STEP 6: Make a copy of the letter you received from the Clerk of the Court and send it to the Credit Bureaus along with a demand for deletion.
It doesn't have to be written word for word. Still, it should be something similar:
"I have previously disputed (INSERT Public Record Name / Reference #) with you, and in response, you verified the item as accurate, stating that you have verified the information with the court. I contacted the court, and their response is enclosed. It is clear they do not report to you or any credit bureau for that matter; therefore, your initial response verifying the item with the court was either an error or a lie. Either way, the reporting requirements do not comply with FCRA § 611 (15 U.S.C. § 1681I), and the information must be deleted immediately."

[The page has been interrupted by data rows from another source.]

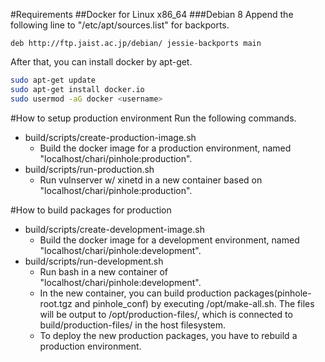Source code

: #Requirements
##Docker for Linux x86\_64
###Debian 8
Append the following line to "/etc/apt/sources.list" for backports.
```
deb http://ftp.jaist.ac.jp/debian/ jessie-backports main
```

After that, you can install docker by apt-get.
```sh
sudo apt-get update
sudo apt-get install docker.io
sudo usermod -aG docker <username>
```

#How to setup production environment
Run the following commands.
* build/scripts/create-production-image.sh
    * Build the docker image for a production environment, named "localhost/chari/pinhole:production".
* build/scripts/run-production.sh
    * Run vulnserver w/ xinetd in a new container based on "localhost/chari/pinhole:production".

#How to build packages for production
* build/scripts/create-development-image.sh
    * Build the docker image for a development environment, named "localhost/chari/pinhole:development".
* build/scripts/run-development.sh
    * Run bash in a new container of "localhost/chari/pinhole:development".
    * In the new container, you can build production packages(pinhole-root.tgz and pinhole\_conf) by executing /opt/make-all.sh. The files will be output to /opt/production-files/, which is connected to build/production-files/ in the host filesystem.
    * To deploy the new production packages, you have to rebuild a production environment.

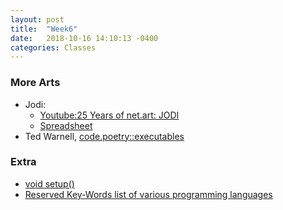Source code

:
 ```yaml
---
layout: post
title:  "Week6"
date:   2018-10-16 14:10:13 -0400
categories: Classes
---
```


### More Arts
* Jodi:  
    * [Youtube:25 Years of net.art: JODI](https://www.youtube.com/watch?v=kxmv4xOgOcw)
    * [Spreadsheet](https://docs.google.com/spreadsheets/d/1kCJGetYHScNPJgDKwOyVcaMmlcOYRByig7Eay5WQ8Qc/edit?usp=sharing)
* Ted Warnell, [code.poetry::executables](https://warnell.com/syntac/exec.htm)

### Extra
* [void setup()](https://www.youtube.com/watch?v=RuA9ZwIW7Mg)
* [Reserved Key-Words list of various programming languages](https://github.com/AnanthaRajuCprojects/Reserved-Key-Words-list-of-various-programming-languages)
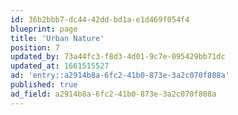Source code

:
 ```yaml
---
id: 36b2bbb7-dc44-42dd-bd1a-e1d469f054f4
blueprint: page
title: 'Urban Nature'
position: 7
updated_by: 73a44fc3-f8d3-4d01-9c7e-095429bb71dc
updated_at: 1661515527
ad: 'entry::a2914b8a-6fc2-41b0-873e-3a2c070f808a'
published: true
ad_field: a2914b8a-6fc2-41b0-873e-3a2c070f808a
---
```

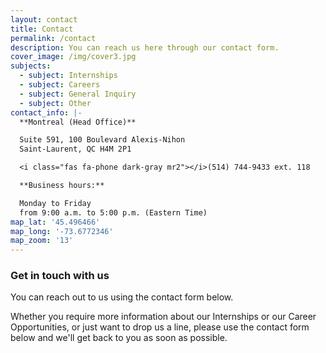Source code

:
 ```yaml
---
layout: contact
title: Contact
permalink: /contact
description: You can reach us here through our contact form.
cover_image: /img/cover3.jpg
subjects:
  - subject: Internships
  - subject: Careers
  - subject: General Inquiry
  - subject: Other
contact_info: |-
  **Montreal (Head Office)**

  Suite 591, 100 Boulevard Alexis-Nihon  
  Saint-Laurent, QC H4M 2P1

  <i class="fas fa-phone dark-gray mr2"></i>(514) 744-9433 ext. 118  

  **Business hours:**

  Monday to Friday  
  from 9:00 a.m. to 5:00 p.m. (Eastern Time)
map_lat: '45.496466'
map_long: '-73.6772346'
map_zoom: '13'
---
```

### Get in touch with us

You can reach out to us using the contact form below.

Whether you require more information about our Internships or our Career Opportunities, or just want to drop us a line, please use the contact form below and we'll get back to you as soon as possible.
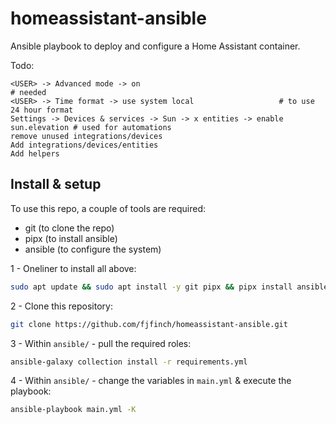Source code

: # homeassistant-ansible
Ansible playbook to deploy and configure a Home Assistant container.

Todo:
```
<USER> -> Advanced mode -> on                                                   # needed
<USER> -> Time format -> use system local					# to use 24 hour format
Settings -> Devices & services -> Sun -> x entities -> enable sun.elevation	# used for automations
remove unused integrations/devices
Add integrations/devices/entities
Add helpers

```

## Install & setup
To use this repo, a couple of tools are required:

* git (to clone the repo)
* pipx (to install ansible)
* ansible (to configure the system)

1 - Oneliner to install all above:
```bash
sudo apt update && sudo apt install -y git pipx && pipx install ansible --include-deps && . ~/.profile
```

2 - Clone this repository:
```bash
git clone https://github.com/fjfinch/homeassistant-ansible.git
```

3 - Within `ansible/` - pull the required roles:
```bash
ansible-galaxy collection install -r requirements.yml
```

4 - Within `ansible/` - change the variables in `main.yml` & execute the playbook:
```bash
ansible-playbook main.yml -K
```
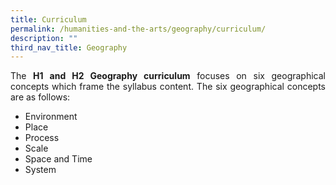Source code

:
 ```yaml
---
title: Curriculum
permalink: /humanities-and-the-arts/geography/curriculum/
description: ""
third_nav_title: Geography
---
```


<div align=justify>
<p>
The <strong>H1 and H2 Geography curriculum</strong> focuses on six geographical concepts which frame the syllabus content. The six geographical concepts are as follows:</p>
<ul>
	<li>Environment</li>
	<li>Place</li>
	<li>Process</li>
	<li>Scale</li>
	<li>Space and Time</li>
	<li>System</li></ul>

The Bureaus know the law and understand they have a potential violation if they don't remove the item. So they will typically respond with a deletion.
If the Court Judgment is deleted, you'll soon be able to qualify for loans and lines of credit without dealing with the predatory, high-interest rates that keep people with bad credit stuck in the never-ending cycle of debt.
If the Bureaus refuse to delete the Court Judgment, despite your valid reason for removal, it's time to file a complaint with the CFPB because you are entitled to fair and accurate reporting.
If you'd like templates of these Public Record Dispute Letters, you can download them FREE at CreditRepairCloud.com/Public-Record-Dispute
MY FINAL POINT
Court Judgments may not directly affect Credit Scores at the moment, but they do a lot of indirect damage, and there's no guarantee the Bureaus will keep this policy forever!
So, avoid Court Judgments whenever possible, but if you can't, don't give up, you can still fight back!